Zum Erfahrungsaustausch mit den Jugendlichen waren auch die Bonner Bundestagsabgeordneten Ulrich Kelber (rechts) und Katja Dörner (links daneben) eingeladen worden.

Foto: Nicolas Ottersbach

Drei Themenblöcke, jeweils auf 20 Minuten Gesprächszeit begrenzt, stellte Moderator und Rheinflanke-Geschäftsführer Sebastian Körber den rund 25 Teilnehmern vor: Image, Perspektive und Infrastruktur sollten behandelt werden. David Stozek, der selbst nicht in Tannenbusch wohnt, hatte für jedes Feld Zitate in seiner Umgebung eingefangen: "Tannenbusch ist nicht die Bronx, hier brennen keine Mülltonnen", "No-Go-Area sagen nur die, die noch nie hier waren" oder "Ob einem was passiert kommt drauf an, wie man sich selbst verhält" lauteten die Stimmen.

In einem Punkt waren sich Politiker und Stadtverwaltung schnell einig. "Diese No-Go-Area-Debatte hat mich geärgert, das hat Tannenbusch geschadet", sagte die Integrationsbeauftragte Coletta Manemann.

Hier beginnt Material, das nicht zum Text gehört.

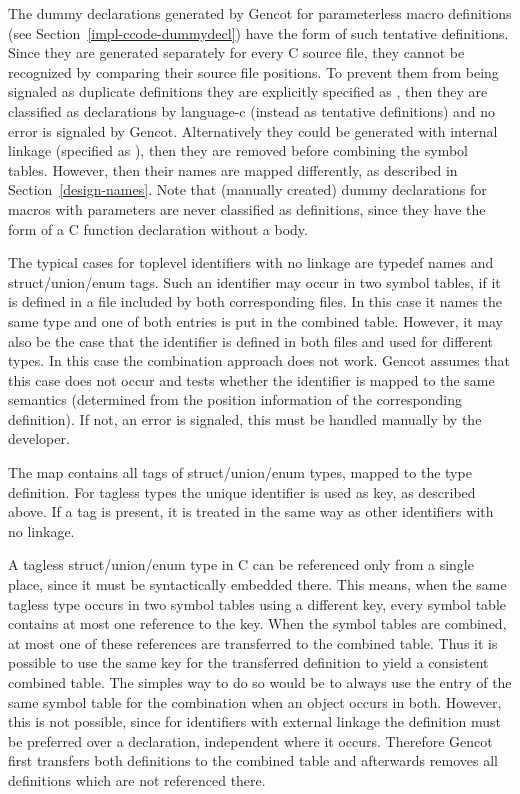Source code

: The dummy declarations generated by Gencot for parameterless macro definitions (see Section~\ref{impl-ccode-dummydecl})
have the form of such tentative definitions. Since they are generated separately for every C source file, they cannot
be recognized by comparing their source file positions. To prevent them from being signaled as duplicate definitions they
are explicitly specified as , then they are classified as declarations by language-c (instead as tentative 
definitions) and no error is signaled by Gencot. Alternatively they could be generated with internal linkage (specified 
as ), then they are removed before combining the symbol tables. However, then their names are mapped differently,
as described in Section~\ref{design-names}. Note that (manually created) dummy declarations for
macros with parameters are never classified as definitions, since they have the form of a C function declaration without
a body. 

The typical cases for toplevel identifiers with no linkage are typedef names and struct/union/enum tags. Such an identifier
may occur in two symbol tables, if it is
defined in a file included by both corresponding  files. In this case it names the same type and one of both
entries is put in the combined table. However, it may also be the case that the identifier is defined in both 
files and used for different types. In this case the combination approach does not work. Gencot assumes that this case
does not occur and tests whether the identifier is mapped to the same semantics (determined from the position information
of the corresponding definition). If not, an error is signaled, this must be handled manually by the developer.

The map  contains all tags of struct/union/enum types, mapped to the type definition. For tagless types
the unique identifier is used as key, as described above. If a tag is present, it is treated in the same way as other 
identifiers with no linkage.

A tagless struct/union/enum type in C can be referenced only from a single place, since it must be syntactically embedded
there. This means, when the same tagless type occurs in two symbol tables using a different key, every symbol table
contains at most one reference to the key. When the symbol tables are combined, at most one of these references are transferred
to the combined table. Thus it is possible to use the same key for the transferred definition to yield a consistent
combined table. The simples way to do so would be to always use the entry of the same symbol table for the combination 
when an object occurs in both. However, this is not possible, since for identifiers with external linkage the definition
must be preferred over a declaration, independent where it occurs. Therefore Gencot first transfers both definitions to the 
combined table and afterwards removes all definitions which are not referenced there.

Die Hochhäuser seien zwar nicht schön und vielleicht abschreckend, aber das habe mit den Jugendlichen nichts zu tun. Katja Dörner fand, dass der Stadtteil viel grüner sei, als man zunächst denkt. Sie sprach aber auch von hoher Jugendarbeitslosigkeit und dass viele Heranwachsende nicht wüssten, was sie mit ihrer Zukunft anfangen sollten. "Was Tannenbusch ist, hängt von euch ab", sagte sie.

Vor allem Hedayat Hemat, der im Tannenbusch lebt, machte seinem Ärger über Vorurteile Luft. "Wenn du die Postleitzahl 53119 und womöglich noch einen ausländischen Namen hast, bist du sofort unten durch." Das habe er bei sich und vielen Freunden erlebt, die wegen ihres Wohnortes und ihrer Herkunft gar nicht erst zu Vorstellungsgesprächen eingeladen wurden. Dörner berichtete aus der Bundespolitik, dass man sich dafür einsetze, Bewerbungsverfahren zu anonymisieren. "Und wenn so etwas passiert, müsst ihr euch wehren", sagte sie.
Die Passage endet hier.